File photo of Supreme Court of India. Photograph:( Reuters )
The chief spokesperson of the governor's administration, said, 'The stand of the state government on the request of deferment of hearing on Article 35A in the Supreme Court remains the same as requested by them on February 11.'
Putting all speculation to rest, the Jammu and Kashmir administration on Sunday said its stance remained unchanged that only an elected government would be able to take a stand on Article 35-A before the Supreme Court, which is hearing a bunch of petitions challenging its validity.
Addressing a press conference, senior bureaucrat Rohit Kansal, who has been designated as the chief spokesperson of the governor's administration, said, "The stand of the state government on the request of deferment of hearing on Article 35A in the Supreme Court remains the same as requested by them on February 11."
He was replying to a question on whether there was a change in the stand of the governor's administration on the contentious issue.
Kansal also urged the people of the state not to pay heed to rumours and get panicky on the basis of unsubstantiated and exaggerated pieces of information which were in circulation.

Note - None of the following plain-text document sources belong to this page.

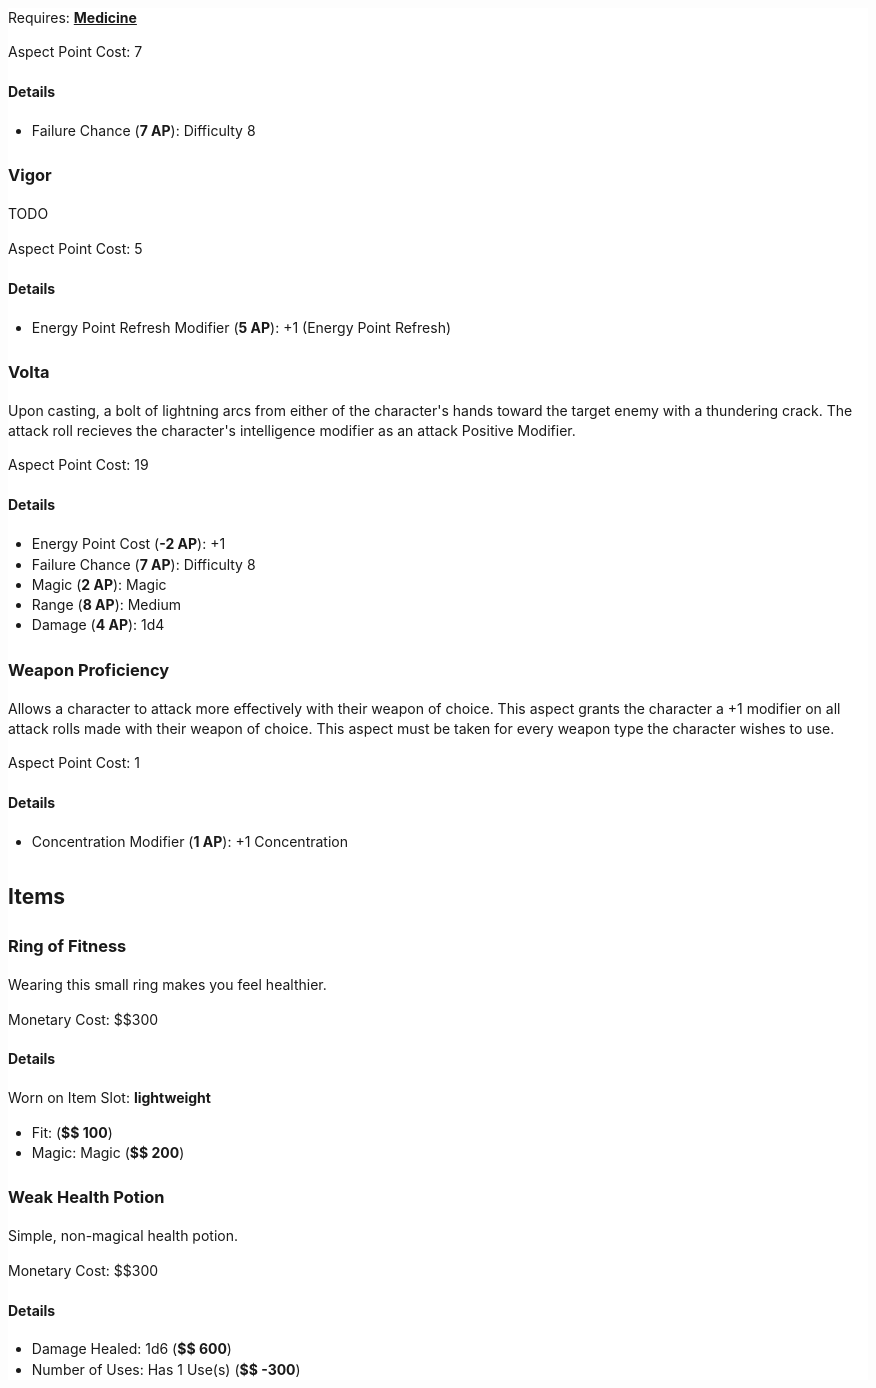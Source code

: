 Requires: **[Medicine](#medicine)**


Aspect Point Cost: 7
#### Details
* Failure Chance (**7 AP**): Difficulty 8

### Vigor
TODO


Aspect Point Cost: 5
#### Details
* Energy Point Refresh Modifier (**5 AP**): +1 (Energy Point Refresh)

### Volta
Upon casting, a bolt of lightning arcs from either of the character's hands toward the target enemy with
a thundering crack. The attack roll recieves the character's intelligence modifier as an attack Positive
Modifier.


Aspect Point Cost: 19
#### Details
* Energy Point Cost (**-2 AP**): +1
* Failure Chance (**7 AP**): Difficulty 8
* Magic (**2 AP**): Magic
* Range (**8 AP**): Medium
* Damage (**4 AP**): 1d4

### Weapon Proficiency
Allows a character to attack more effectively with their weapon of choice. This aspect grants the
character a +1 modifier on all attack rolls made with their weapon of choice. This aspect must be taken
for every weapon type the character wishes to use.


Aspect Point Cost: 1
#### Details
* Concentration Modifier (**1 AP**): +1 Concentration

## Items
### Ring of Fitness
Wearing this small ring makes you feel healthier.


Monetary Cost: $$300
#### Details
Worn on Item Slot: **lightweight**
* Fit:  (**$$ 100**)
* Magic: Magic (**$$ 200**)

### Weak Health Potion
Simple, non-magical health potion.


Monetary Cost: $$300
#### Details
* Damage Healed: 1d6 (**$$ 600**)
* Number of Uses: Has 1 Use(s) (**$$ -300**)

"In the past few days several rumours have been circulated and panic messages disseminated. Most of these have been based on unsubstantiated or exaggerated pieces of information," he said.
The Jammu and Kashmir government's counsel had sought permission from the Supreme Court for circulating a letter among the contesting parties for adjourning the upcoming hearing on the pleas challenging the constitutional validity of Article 35A, which provides special rights and privileges to the natives of the state, saying there was no "elected government" in the state.
The apex court is scheduled to hear the petitions challenging Article 35A soon.
A bench comprising Chief Justice Ranjan Gogoi and Justice Sanjiv Khanna was told by lawyer Shoeb Alam, representing the Jammu and Kashmir government, on February 11 that he was seeking its nod to circulate the letter among the parties for getting the scheduled hearing deferred.
"On the day of listing, the undersigned (Alam) shall be requesting for an adjournment in the matter since presently, there is no elected government in the state of Jammu and Kashmir and the state is under President's Rule.
"The present matter involves a sensitive issue regarding a challenge to Article 35A of the Constitution of India. A short reply has been filed by the state of Jammu and Kashmir in the lead matter 'We the Citizens' and notices have not been issued on the other petitions. It will, therefore, be requesting that the matter may kindly be heard when an elected government is in place," the state government said in the letter.
Article 35A, which was incorporated in the Constitution by a 1954 Presidential Order, accords special rights and privileges to the citizens of Jammu and Kashmir and bars people from outside the state from acquiring any immovable property in the state.
It denies property rights to a woman who marries a person from outside the state. The provision, which leads to such women from the state forfeiting their right over property, also applies to their heirs.
The bench is hearing several petitions including the one filed by NGO 'We the Citizens' through lawyer Barun Kumar Sinha.
Several petitions, including those by political parties like the National Conference and the CPI-M, were also filed in the Supreme Court in support of Article 35A that also empowers the state Assembly to define "permanent residents" for bestowing special rights and privileges to them.
The state government, while defending the article, had cited two verdicts of the constitution benches of the Supreme Court in 1961 and 1969, which had upheld the powers of the president under Article 370(1)(d) of the Constitution to pass constitutional orders.